A desk-jockey all his life, Everts had run the Montana Territory’s Internal Revenue department in Helena for the past five years. The Grant administration wanted its own man collecting taxes in Montana, though, and by the summer of 1870, the taxman had been unemployed for seven months. Enamored with the idea of exploring the unknown with Montana’s fellow leading citizens, the middle-aged widower enthusiastically joined the Washburn Expedition. The jaunt into the unknown was to be “sort of a between-jobs vacation for him,” Whittlesey says. Little did Everts know his holiday would become a comic wilderness odyssey—think The Revenant meets National Lampoon’s Vacation—of grit, luck, and utter incompetence that would, against all odds, help lead to the creation of the nation’s first national park.

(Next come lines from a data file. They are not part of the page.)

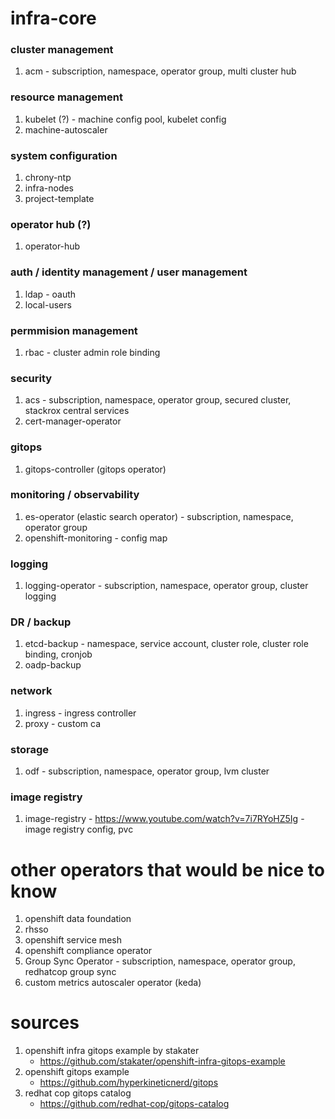 # infra-core
### cluster management
1. acm - subscription, namespace, operator group, multi cluster hub
### resource management
1. kubelet (?) - machine config pool, kubelet config
2. machine-autoscaler
### system configuration
1. chrony-ntp
2. infra-nodes
3. project-template
### operator hub (?)
1. operator-hub
### auth / identity management / user management
1. ldap - oauth
2. local-users
### permmision management
1. rbac - cluster admin role binding
### security
1. acs - subscription, namespace, operator group, secured cluster, stackrox central services
2. cert-manager-operator
### gitops
1. gitops-controller (gitops operator)
### monitoring / observability
1. es-operator (elastic search operator) - subscription, namespace, operator group
2. openshift-monitoring - config map
### logging
1. logging-operator - subscription, namespace, operator group, cluster logging
### DR / backup
1. etcd-backup - namespace, service account, cluster role, cluster role binding, cronjob
2. oadp-backup
### network
1. ingress - ingress controller
2. proxy - custom ca
### storage
1. odf - subscription, namespace, operator group, lvm cluster
### image registry
1. image-registry - https://www.youtube.com/watch?v=7i7RYoHZ5Ig - image registry config, pvc


# other operators that would be nice to know
1. openshift data foundation
2. rhsso
3. openshift service mesh
4. openshift compliance operator
5. Group Sync Operator - subscription, namespace, operator group, redhatcop group sync
6. custom metrics autoscaler operator (keda)



# sources
1. openshift infra gitops example by stakater
    * https://github.com/stakater/openshift-infra-gitops-example
2. openshift gitops example
    * https://github.com/hyperkineticnerd/gitops
3. redhat cop gitops catalog
    * https://github.com/redhat-cop/gitops-catalog
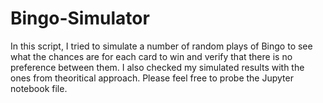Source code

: # Bingo-Simulator

In this script, I tried to simulate a number of random plays of Bingo to see what the chances are for each card to win and verify that there is no preference between them. I also checked my simulated results with the ones from theoritical approach. Please feel free to probe the Jupyter notebook file.
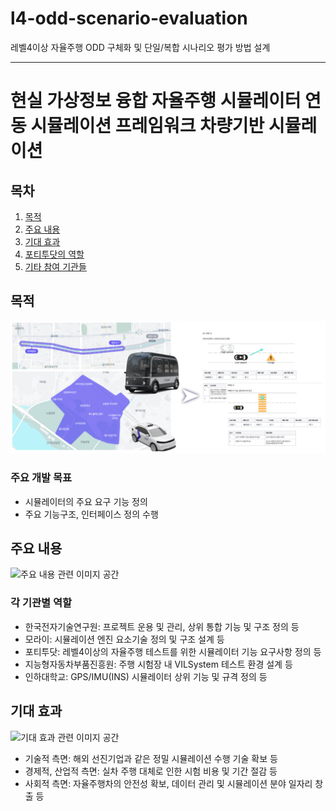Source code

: # l4-odd-scenario-evaluation
레벨4이상 자율주행 ODD 구체화 및 단일/복합 시나리오 평가 방법 설계

---

# 현실 가상정보 융합 자율주행 시뮬레이터 연동 시뮬레이션 프레임워크 차량기반 시뮬레이션

## 목차
1. [목적](#목적)
2. [주요 내용](#주요-내용)
3. [기대 효과](#기대-효과)
4. [포티투닷의 역할](#포티투닷의-역할)
5. [기타 참여 기관들](#기타-참여-기관들)

## 목적
![목적 관련 이미지 공간](./assets/generating_scenario.png)

### 주요 개발 목표
* 시뮬레이터의 주요 요구 기능 정의
* 주요 기능구조, 인터페이스 정의 수행


## 주요 내용
![주요 내용 관련 이미지 공간](#)
 
### 각 기관별 역할
*   한국전자기술연구원: 프로젝트 운용 및 관리, 상위 통합 기능 및 구조 정의 등
*   모라이: 시뮬레이션 엔진 요소기술 정의 및 구조 설계 등
*   포티투닷: 레벨4이상의 자율주행 테스트를 위한 시뮬레이터 기능 요구사항 정의 등
*   지능형자동차부품진흥원: 주행 시험장 내 VILSystem 테스트 환경 설계 등
*   인하대학교: GPS/IMU(INS) 시뮬레이터 상위 기능 및 규격 정의 등


## 기대 효과
![기대 효과 관련 이미지 공간](#)

* 기술적 측면: 해외 선진기업과 같은 정밀 시뮬레이션 수행 기술 확보 등
* 경제적, 산업적 측면: 실차 주행 대체로 인한 시험 비용 및 기간 절감 등
* 사회적 측면: 자율주행차의 안전성 확보, 데이터 관리 및 시뮬레이션 분야 일자리 창출 등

The first thing Everts did was fall behind the group and become lost. Then his horse ran away with his supplies. The rest of the expedition looked for him for a week, then decided he must have frozen to death. With neither tools nor supplies, Everts continued the best he could. When a prospector found him 37 days later, Everts weighed only 50 pounds. The story of his terrifying time alone in the wilderness, strangely, aided the push to make Yellowstone the United States’ first national park in 1872. Read about Everts’ ordeal at Outside.  

(Image credit: Erin Wilson)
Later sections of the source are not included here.